From the material below, reproduce exactly the stretch of lines that begins with the line holding "57.47 ± 4.15 |" and ends with the line holding "docker stack services voting_stack", skipping the pictures.

__________________________________________________

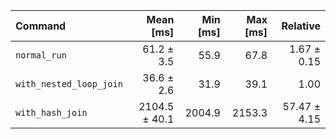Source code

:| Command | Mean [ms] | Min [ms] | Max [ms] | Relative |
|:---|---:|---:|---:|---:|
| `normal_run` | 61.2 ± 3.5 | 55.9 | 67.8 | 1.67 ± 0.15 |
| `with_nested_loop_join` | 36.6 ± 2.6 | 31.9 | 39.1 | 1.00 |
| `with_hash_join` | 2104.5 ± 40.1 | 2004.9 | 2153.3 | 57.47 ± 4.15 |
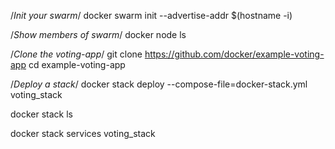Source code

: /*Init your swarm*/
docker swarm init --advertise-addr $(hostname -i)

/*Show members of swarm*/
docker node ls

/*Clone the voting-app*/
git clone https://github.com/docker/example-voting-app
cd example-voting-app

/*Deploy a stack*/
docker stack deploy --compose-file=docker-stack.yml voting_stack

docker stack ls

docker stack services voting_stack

__________________________________________________

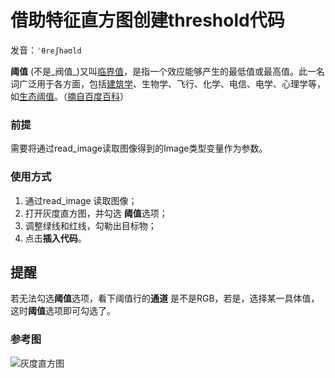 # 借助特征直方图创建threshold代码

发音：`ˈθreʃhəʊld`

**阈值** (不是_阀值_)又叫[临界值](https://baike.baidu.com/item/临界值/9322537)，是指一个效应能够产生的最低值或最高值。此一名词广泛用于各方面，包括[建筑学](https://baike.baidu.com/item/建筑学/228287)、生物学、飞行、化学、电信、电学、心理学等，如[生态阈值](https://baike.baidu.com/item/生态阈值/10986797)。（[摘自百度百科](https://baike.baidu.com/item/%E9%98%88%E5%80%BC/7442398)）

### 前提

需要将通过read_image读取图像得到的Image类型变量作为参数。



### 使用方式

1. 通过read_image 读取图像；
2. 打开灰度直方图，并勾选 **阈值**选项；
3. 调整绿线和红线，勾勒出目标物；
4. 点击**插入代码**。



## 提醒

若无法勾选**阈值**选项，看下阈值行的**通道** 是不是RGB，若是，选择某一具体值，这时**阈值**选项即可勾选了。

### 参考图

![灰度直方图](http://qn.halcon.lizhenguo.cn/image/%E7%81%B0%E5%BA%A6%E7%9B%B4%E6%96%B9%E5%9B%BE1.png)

__________________________________________________

◆ **Written answer**:
| `with_hash_join` | 2104.5 ± 40.1 | 2004.9 | 2153.3 | 57.47 ± 4.15 |
Source code

: /*Init your swarm*/
docker swarm init --advertise-addr $(hostname -i)

/*Show members of swarm*/
docker node ls

/*Clone the voting-app*/
git clone https://github.com/docker/example-voting-app
cd example-voting-app

/*Deploy a stack*/
docker stack deploy --compose-file=docker-stack.yml voting_stack

docker stack ls

docker stack services voting_stack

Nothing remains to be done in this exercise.